Geschichten vom Kaffeeklatsch
Beim Lesen kamen ständig Storys – die eine, die nächste, noch eine – überall Geschichten. Manchmal dachte ich: „Och ja, ganz nett… könnte auch in ’nem Kaffee-Klatsch-Podcast laufen.“ Aber dieses große Versprechen… dieses „Ich mach Dich stabil in dieser komplett zerballerten Welt“… Da war nichts. Gar nichts.
Erwartung aus dem Buchtitel
Und ich sag Dir ehrlich: Wenn ein Buch so ’nen Titel trägt, dann will ich wissen: Wie bleib ick stabil, wenn die Welt brennt? Wie bleib ick cool, wenn jeder zweite Mensch mich nervt? Wie krieg ick meine Birne sortiert, wenn’s draußen kracht – wirtschaftlich, politisch, gesellschaftlich? Da brauch ich kein „Atme mal tief ein und rede freundlicher“. Da brauch ich Konzepte. Werkzeuge. Hardcore-Insights. Nüscht davon kam.
Inhalt am Titel vorbei
Und das is das, was mich abgefuckt hat.
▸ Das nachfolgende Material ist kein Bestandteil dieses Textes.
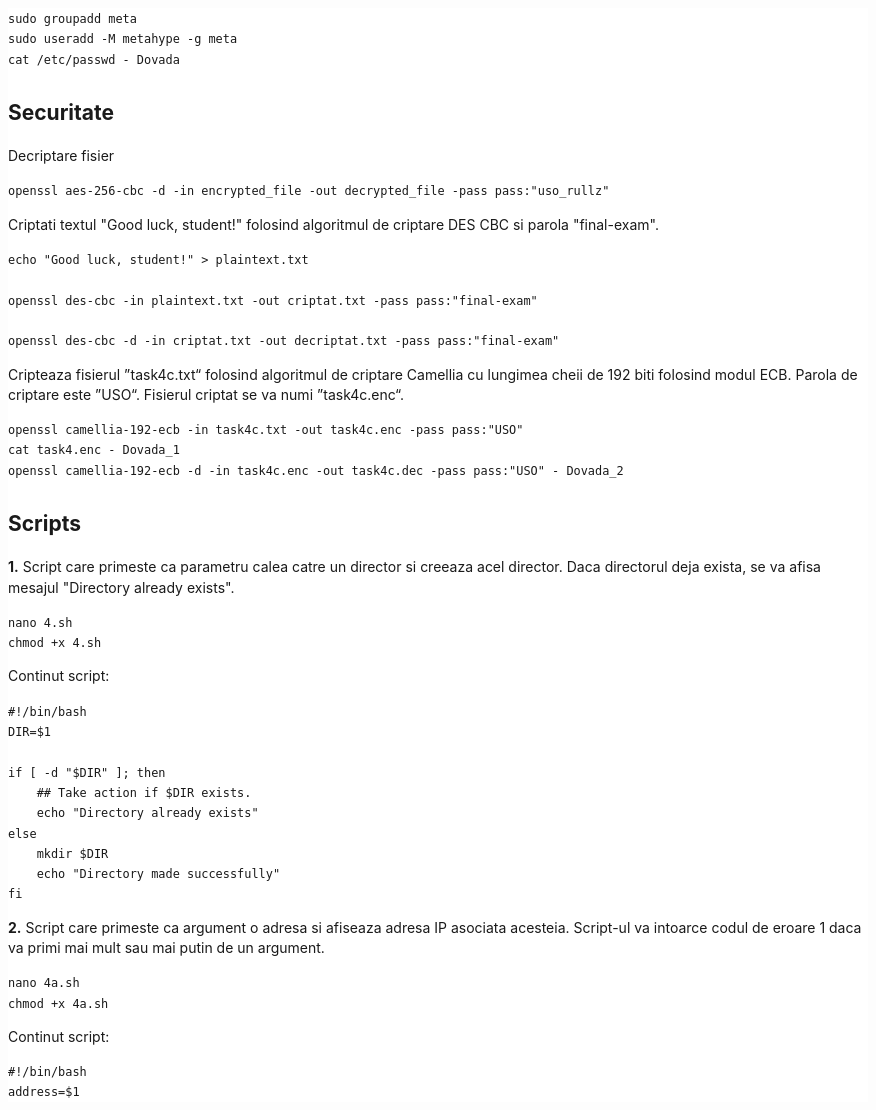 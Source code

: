     sudo groupadd meta
    sudo useradd -M metahype -g meta
    cat /etc/passwd - Dovada

## Securitate

Decriptare fisier

    openssl aes-256-cbc -d -in encrypted_file -out decrypted_file -pass pass:"uso_rullz"

Criptati textul "Good luck, student!" folosind algoritmul de criptare DES CBC si parola "final-exam".

    echo "Good luck, student!" > plaintext.txt

    openssl des-cbc -in plaintext.txt -out criptat.txt -pass pass:"final-exam"

    openssl des-cbc -d -in criptat.txt -out decriptat.txt -pass pass:"final-exam"

Cripteaza fisierul ”task4c.txt“ folosind algoritmul de criptare Camellia cu lungimea cheii de 192 biti folosind modul ECB. Parola de criptare este ”USO“. Fisierul criptat se va numi ”task4c.enc“.

    openssl camellia-192-ecb -in task4c.txt -out task4c.enc -pass pass:"USO"
    cat task4.enc - Dovada_1
    openssl camellia-192-ecb -d -in task4c.enc -out task4c.dec -pass pass:"USO" - Dovada_2

## Scripts

**1.** Script care primeste ca parametru calea catre un director si creeaza acel director. Daca directorul deja exista, se va afisa mesajul "Directory already exists".

    nano 4.sh
    chmod +x 4.sh

Continut script:

    #!/bin/bash
    DIR=$1

    if [ -d "$DIR" ]; then
        ## Take action if $DIR exists.
        echo "Directory already exists"
    else
        mkdir $DIR
        echo "Directory made successfully"
    fi

**2.** Script care primeste ca argument o adresa si afiseaza adresa IP asociata acesteia. Script-ul va intoarce codul de eroare 1 daca va primi mai mult sau mai putin de un argument.

    nano 4a.sh
    chmod +x 4a.sh

Continut script:

    #!/bin/bash
    address=$1
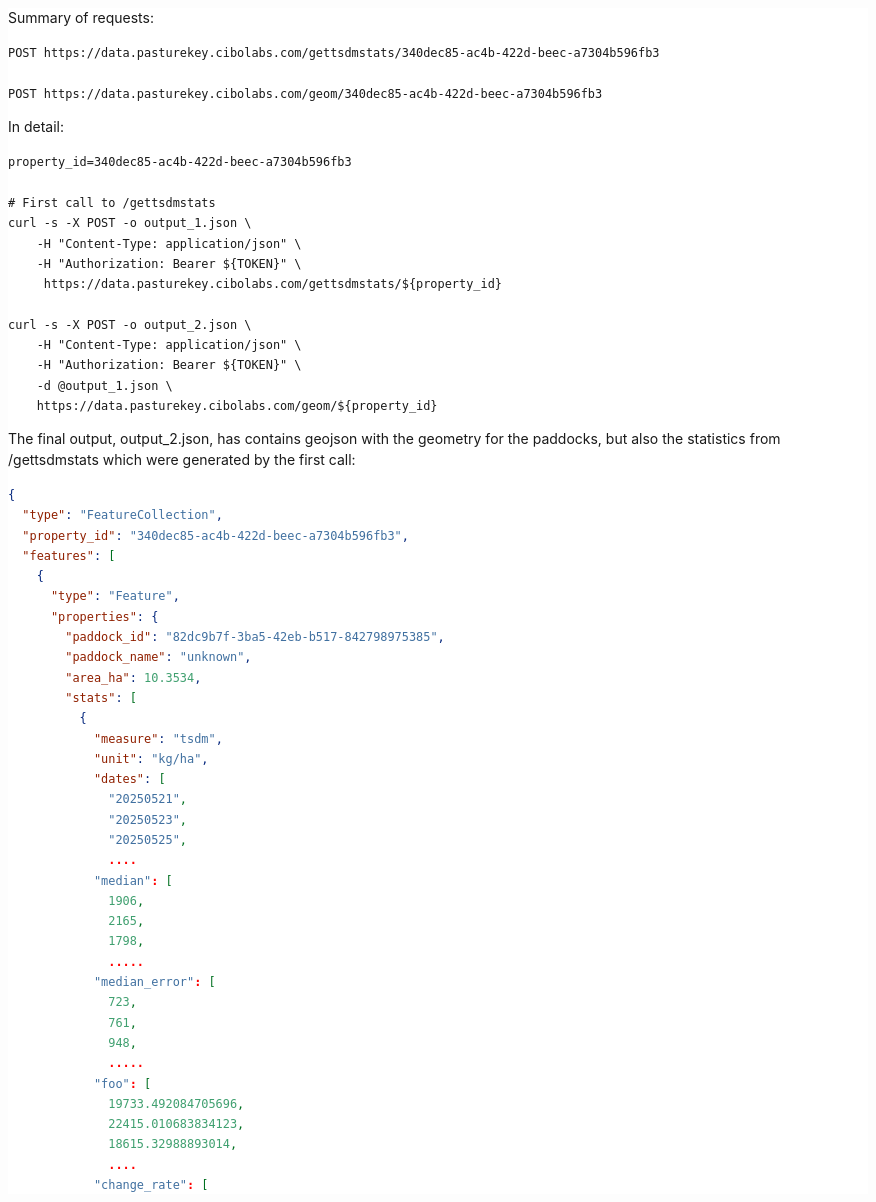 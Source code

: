 Summary of requests:

```
POST https://data.pasturekey.cibolabs.com/gettsdmstats/340dec85-ac4b-422d-beec-a7304b596fb3

POST https://data.pasturekey.cibolabs.com/geom/340dec85-ac4b-422d-beec-a7304b596fb3
```

In detail:

```
property_id=340dec85-ac4b-422d-beec-a7304b596fb3

# First call to /gettsdmstats
curl -s -X POST -o output_1.json \
    -H "Content-Type: application/json" \
    -H "Authorization: Bearer ${TOKEN}" \
     https://data.pasturekey.cibolabs.com/gettsdmstats/${property_id}     
     
curl -s -X POST -o output_2.json \
    -H "Content-Type: application/json" \
    -H "Authorization: Bearer ${TOKEN}" \
    -d @output_1.json \
    https://data.pasturekey.cibolabs.com/geom/${property_id}

```

The final output, output_2.json, has contains geojson with the geometry for the paddocks, but also the
statistics from /gettsdmstats which were generated by the first call:

```json
{
  "type": "FeatureCollection",
  "property_id": "340dec85-ac4b-422d-beec-a7304b596fb3",
  "features": [
    {
      "type": "Feature",
      "properties": {
        "paddock_id": "82dc9b7f-3ba5-42eb-b517-842798975385",
        "paddock_name": "unknown",
        "area_ha": 10.3534,
        "stats": [
          {
            "measure": "tsdm",
            "unit": "kg/ha",
            "dates": [
              "20250521",
              "20250523",
              "20250525",
              ....
            "median": [
              1906,
              2165,
              1798,
              .....
            "median_error": [
              723,
              761,
              948,
              .....
            "foo": [
              19733.492084705696,
              22415.010683834123,
              18615.32988893014,
              ....
            "change_rate": [
```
Nicht, weil das Buch schlecht wär – is es nicht. Da stand keine Scheiße drin. Kannste locker weglesen, is fluffig geschrieben. Aber bei DEM Titel… Da erwartest Du ’n Feuerlöscher, und kriegst ’nen nassen Waschlappen. Ganz ehrlich: Wenn Du wissen willst, wie Du in verrückten Zeiten nicht den Verstand verlierst – dieses Buch bringt Dich keinen Millimeter weiter. Da bist du mit ’nem Spaziergang im Wald besser beraten. Oder ’nem Tee. Oder einfach mal das Handy ausschalten. Oder mit ’nem Kumpel quatschen. Alles bringt mehr als diese Pseudo-Selbsthilfe-Kommunikationsnummer.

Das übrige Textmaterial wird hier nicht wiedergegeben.